--- What you are asked to do ---
Copy each line of the records that contains the word "archive".

Stored data entries
☆ ☆ ☆ ☆ ☆

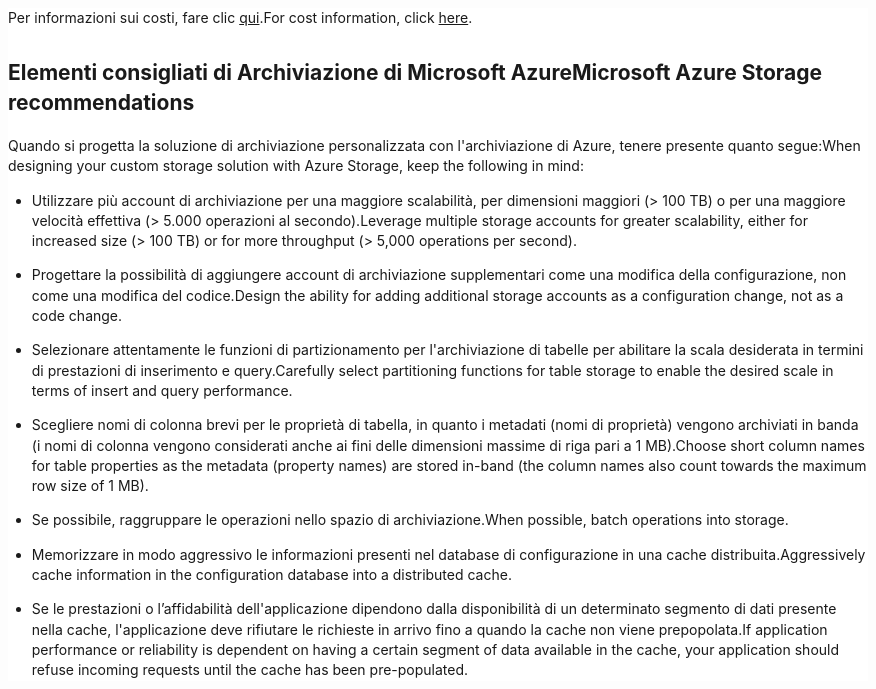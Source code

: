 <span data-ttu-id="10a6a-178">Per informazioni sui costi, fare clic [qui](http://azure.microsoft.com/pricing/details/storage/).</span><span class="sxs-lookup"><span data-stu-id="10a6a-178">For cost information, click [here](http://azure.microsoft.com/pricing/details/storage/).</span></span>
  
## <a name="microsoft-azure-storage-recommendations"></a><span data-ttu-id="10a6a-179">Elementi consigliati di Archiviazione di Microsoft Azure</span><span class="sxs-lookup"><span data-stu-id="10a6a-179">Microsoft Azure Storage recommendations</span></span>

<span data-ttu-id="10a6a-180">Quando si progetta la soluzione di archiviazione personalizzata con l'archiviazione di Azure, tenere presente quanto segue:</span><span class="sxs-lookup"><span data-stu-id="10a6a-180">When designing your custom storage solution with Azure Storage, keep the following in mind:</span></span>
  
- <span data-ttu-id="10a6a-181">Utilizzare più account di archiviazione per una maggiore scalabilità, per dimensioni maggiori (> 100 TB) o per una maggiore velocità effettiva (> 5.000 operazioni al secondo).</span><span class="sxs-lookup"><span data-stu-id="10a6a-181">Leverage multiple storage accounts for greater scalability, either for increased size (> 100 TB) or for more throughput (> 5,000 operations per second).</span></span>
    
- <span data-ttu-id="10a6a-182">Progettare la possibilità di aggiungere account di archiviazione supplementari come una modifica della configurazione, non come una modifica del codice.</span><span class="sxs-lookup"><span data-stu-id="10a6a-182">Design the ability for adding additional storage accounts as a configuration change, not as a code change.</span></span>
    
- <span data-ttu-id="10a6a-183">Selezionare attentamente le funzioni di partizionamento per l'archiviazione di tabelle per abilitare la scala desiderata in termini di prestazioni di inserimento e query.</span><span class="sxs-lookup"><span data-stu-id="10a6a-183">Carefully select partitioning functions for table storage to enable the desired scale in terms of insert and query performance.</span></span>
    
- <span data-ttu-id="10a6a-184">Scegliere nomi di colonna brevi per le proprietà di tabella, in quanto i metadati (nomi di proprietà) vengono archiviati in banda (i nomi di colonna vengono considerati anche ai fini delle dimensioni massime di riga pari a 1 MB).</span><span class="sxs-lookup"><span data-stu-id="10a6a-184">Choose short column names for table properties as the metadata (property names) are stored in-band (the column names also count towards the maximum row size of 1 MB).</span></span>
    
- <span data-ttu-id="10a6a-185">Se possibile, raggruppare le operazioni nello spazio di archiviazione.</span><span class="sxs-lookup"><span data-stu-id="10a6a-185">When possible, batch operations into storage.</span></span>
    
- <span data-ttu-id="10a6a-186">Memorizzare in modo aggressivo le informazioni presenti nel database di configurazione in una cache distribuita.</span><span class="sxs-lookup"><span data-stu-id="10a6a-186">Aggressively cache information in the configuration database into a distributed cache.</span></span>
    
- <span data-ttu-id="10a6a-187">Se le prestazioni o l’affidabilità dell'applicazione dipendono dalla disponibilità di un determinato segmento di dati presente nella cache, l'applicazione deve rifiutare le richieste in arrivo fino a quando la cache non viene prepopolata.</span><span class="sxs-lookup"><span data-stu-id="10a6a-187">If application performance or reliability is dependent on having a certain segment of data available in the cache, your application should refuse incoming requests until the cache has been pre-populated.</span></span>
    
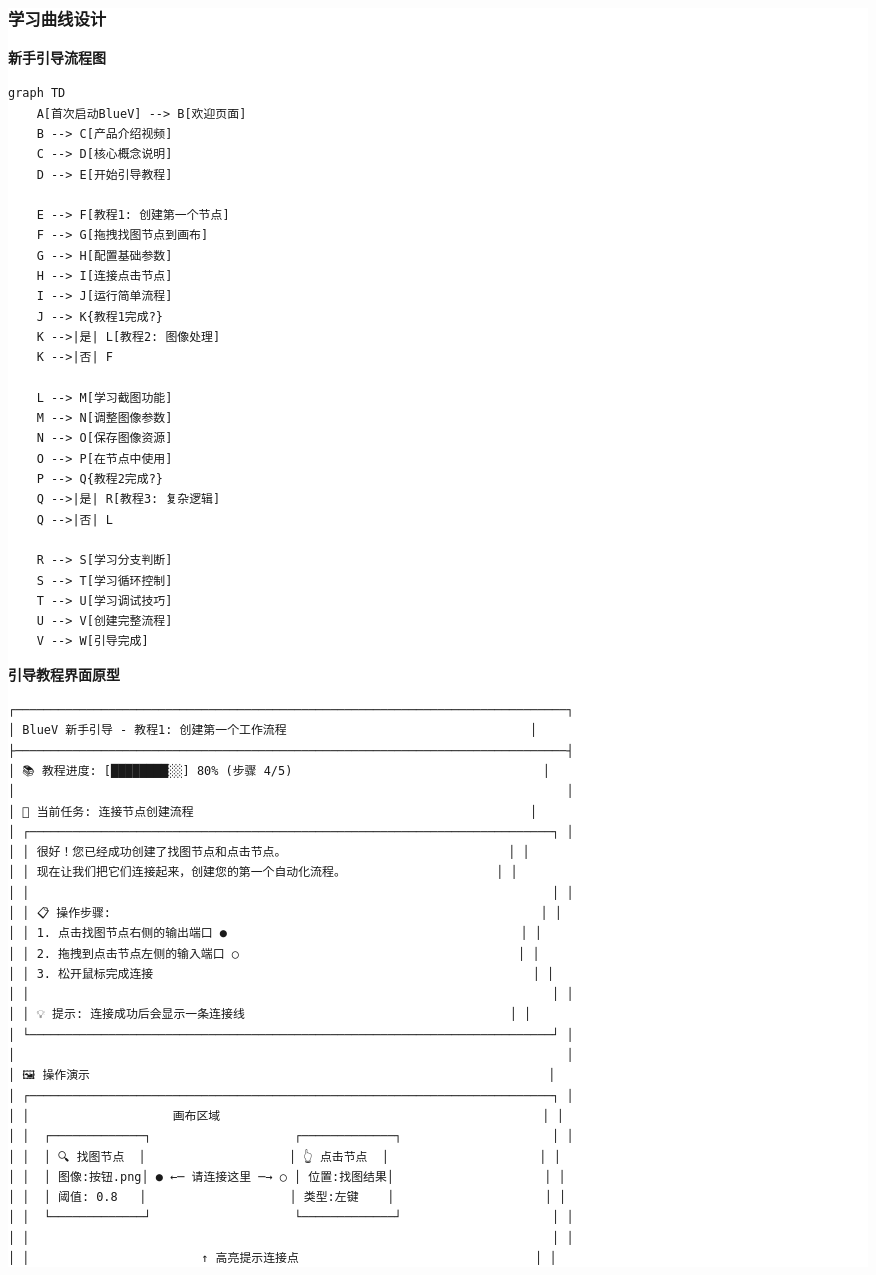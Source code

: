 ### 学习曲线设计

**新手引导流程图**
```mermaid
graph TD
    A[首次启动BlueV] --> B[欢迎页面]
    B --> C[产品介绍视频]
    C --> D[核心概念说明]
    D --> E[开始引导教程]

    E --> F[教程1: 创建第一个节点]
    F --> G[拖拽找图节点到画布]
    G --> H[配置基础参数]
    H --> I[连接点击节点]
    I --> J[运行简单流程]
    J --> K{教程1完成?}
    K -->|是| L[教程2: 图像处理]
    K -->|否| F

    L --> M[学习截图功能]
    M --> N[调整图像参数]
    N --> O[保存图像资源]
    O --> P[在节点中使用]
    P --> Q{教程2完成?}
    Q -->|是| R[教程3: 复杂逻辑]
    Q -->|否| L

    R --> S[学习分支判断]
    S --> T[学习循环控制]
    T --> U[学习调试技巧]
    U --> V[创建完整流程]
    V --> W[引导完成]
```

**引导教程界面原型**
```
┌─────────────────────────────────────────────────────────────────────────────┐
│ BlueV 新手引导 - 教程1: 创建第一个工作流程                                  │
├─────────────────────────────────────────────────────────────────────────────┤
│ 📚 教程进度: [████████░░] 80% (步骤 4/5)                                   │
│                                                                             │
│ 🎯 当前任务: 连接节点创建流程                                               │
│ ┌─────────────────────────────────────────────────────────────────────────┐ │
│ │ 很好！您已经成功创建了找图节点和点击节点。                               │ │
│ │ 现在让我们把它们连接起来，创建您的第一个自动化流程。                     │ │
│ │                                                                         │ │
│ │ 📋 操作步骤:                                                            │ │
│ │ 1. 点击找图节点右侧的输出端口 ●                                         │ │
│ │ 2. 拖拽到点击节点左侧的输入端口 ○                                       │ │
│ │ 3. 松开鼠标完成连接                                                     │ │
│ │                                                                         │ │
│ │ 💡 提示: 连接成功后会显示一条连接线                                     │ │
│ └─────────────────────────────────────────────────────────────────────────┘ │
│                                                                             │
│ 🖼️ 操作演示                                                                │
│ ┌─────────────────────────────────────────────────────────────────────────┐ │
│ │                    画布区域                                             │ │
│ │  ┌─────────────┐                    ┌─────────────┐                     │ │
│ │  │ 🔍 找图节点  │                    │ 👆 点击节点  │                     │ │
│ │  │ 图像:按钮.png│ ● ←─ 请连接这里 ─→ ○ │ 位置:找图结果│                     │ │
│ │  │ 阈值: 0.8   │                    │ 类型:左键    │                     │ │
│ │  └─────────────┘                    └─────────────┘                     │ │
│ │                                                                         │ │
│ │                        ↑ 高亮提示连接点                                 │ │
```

☆ ☆ ☆ ☆ ☆

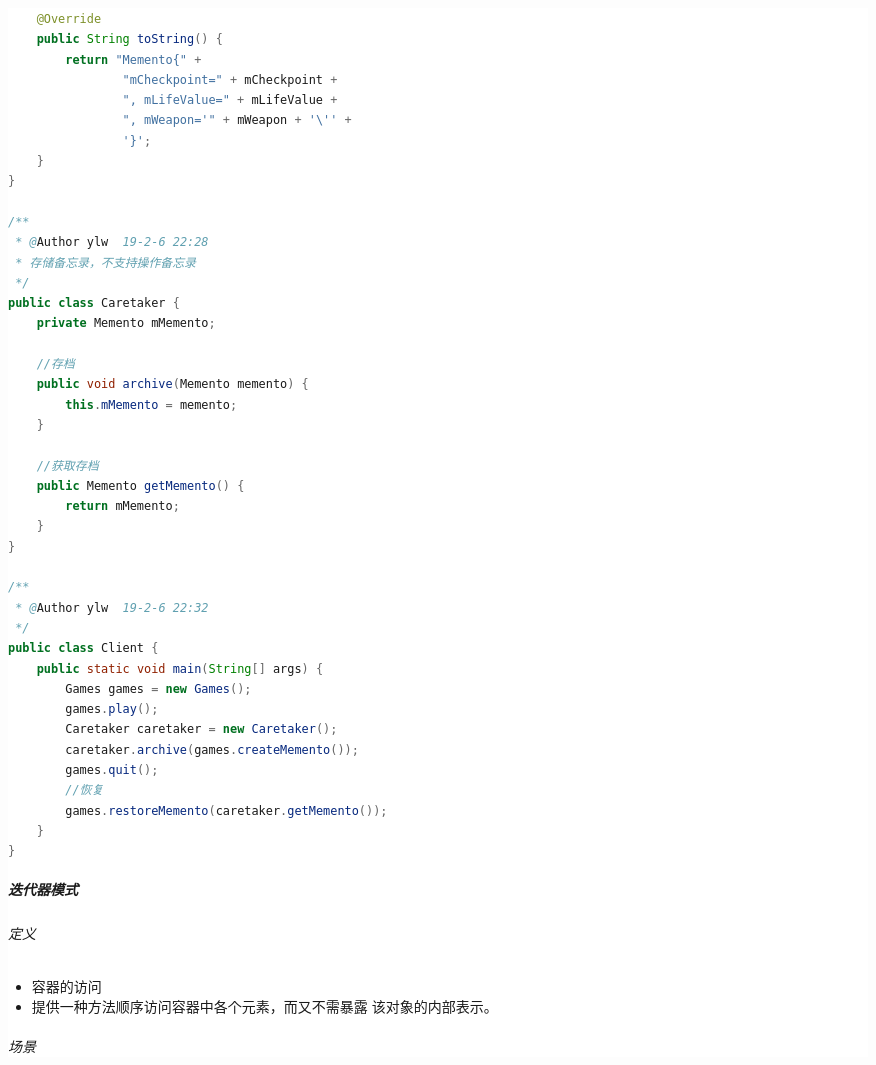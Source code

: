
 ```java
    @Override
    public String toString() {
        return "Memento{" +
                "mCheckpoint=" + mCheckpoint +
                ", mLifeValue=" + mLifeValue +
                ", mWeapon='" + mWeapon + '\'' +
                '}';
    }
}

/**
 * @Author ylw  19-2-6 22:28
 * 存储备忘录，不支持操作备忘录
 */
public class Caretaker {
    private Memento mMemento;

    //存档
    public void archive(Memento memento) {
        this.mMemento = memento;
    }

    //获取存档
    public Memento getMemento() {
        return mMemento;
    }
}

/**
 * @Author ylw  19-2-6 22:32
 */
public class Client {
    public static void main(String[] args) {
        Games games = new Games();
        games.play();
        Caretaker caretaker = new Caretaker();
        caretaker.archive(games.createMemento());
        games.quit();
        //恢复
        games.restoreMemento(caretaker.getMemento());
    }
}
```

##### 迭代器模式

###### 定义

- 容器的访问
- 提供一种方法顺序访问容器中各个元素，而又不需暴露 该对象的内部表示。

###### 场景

☆ ☆ ☆ ☆ ☆

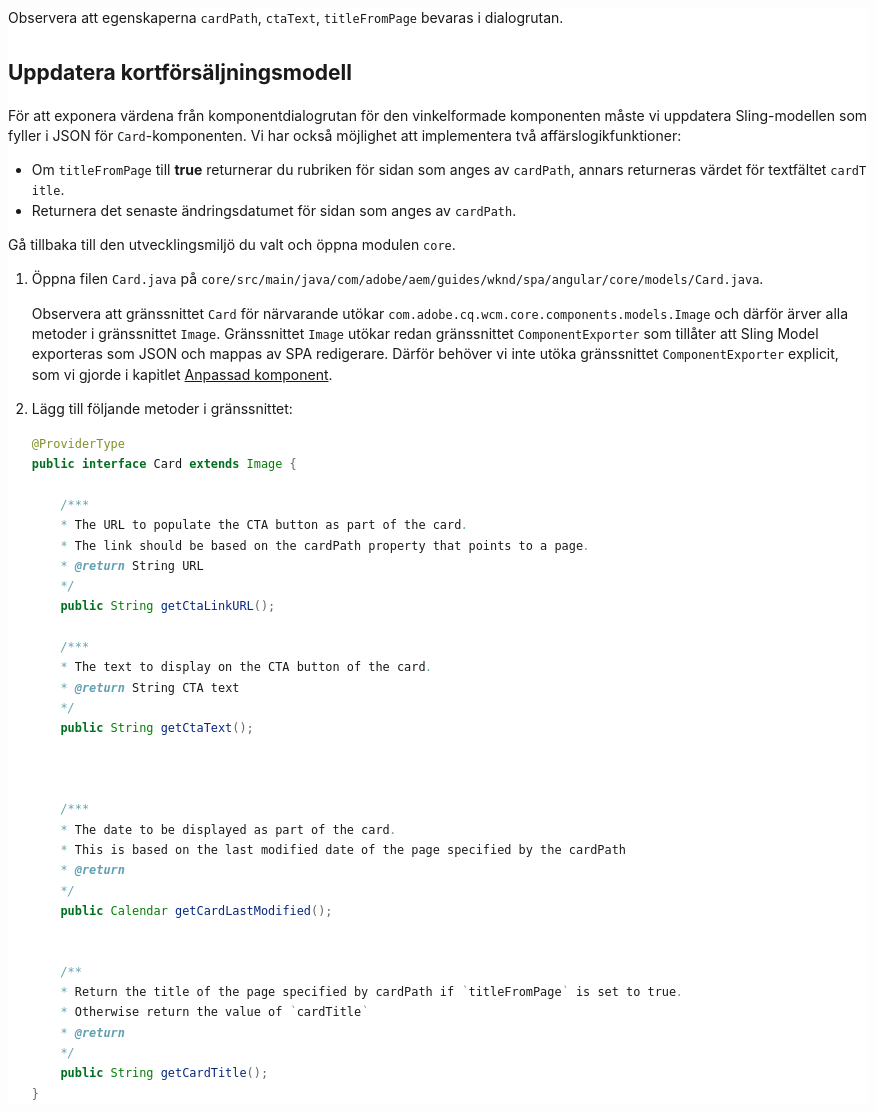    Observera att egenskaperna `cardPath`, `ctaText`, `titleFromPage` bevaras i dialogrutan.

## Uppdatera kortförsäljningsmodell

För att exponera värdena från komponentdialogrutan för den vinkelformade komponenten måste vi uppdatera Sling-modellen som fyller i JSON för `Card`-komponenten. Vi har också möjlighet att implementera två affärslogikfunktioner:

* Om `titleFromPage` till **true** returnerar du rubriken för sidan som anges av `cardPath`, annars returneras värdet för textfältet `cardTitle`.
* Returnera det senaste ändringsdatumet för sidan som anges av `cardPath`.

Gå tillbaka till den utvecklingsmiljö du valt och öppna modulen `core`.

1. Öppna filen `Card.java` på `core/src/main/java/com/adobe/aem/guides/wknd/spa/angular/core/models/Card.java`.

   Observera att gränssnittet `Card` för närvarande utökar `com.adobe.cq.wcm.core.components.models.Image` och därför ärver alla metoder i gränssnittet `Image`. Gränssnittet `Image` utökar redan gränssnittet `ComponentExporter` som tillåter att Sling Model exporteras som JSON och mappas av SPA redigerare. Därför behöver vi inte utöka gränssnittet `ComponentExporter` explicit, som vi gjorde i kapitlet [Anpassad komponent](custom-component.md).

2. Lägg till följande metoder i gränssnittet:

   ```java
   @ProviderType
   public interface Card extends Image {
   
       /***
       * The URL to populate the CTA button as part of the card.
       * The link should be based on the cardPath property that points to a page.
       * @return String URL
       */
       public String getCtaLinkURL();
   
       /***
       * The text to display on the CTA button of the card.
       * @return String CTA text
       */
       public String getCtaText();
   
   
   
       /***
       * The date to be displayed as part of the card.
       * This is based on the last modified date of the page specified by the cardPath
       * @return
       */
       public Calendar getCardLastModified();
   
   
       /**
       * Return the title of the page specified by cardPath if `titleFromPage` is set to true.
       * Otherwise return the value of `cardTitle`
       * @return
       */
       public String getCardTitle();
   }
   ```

☆ ☆ ☆ ☆ ☆

--- Solution to the problem ---
    public void archive(Memento memento) {
        caretaker.archive(games.createMemento());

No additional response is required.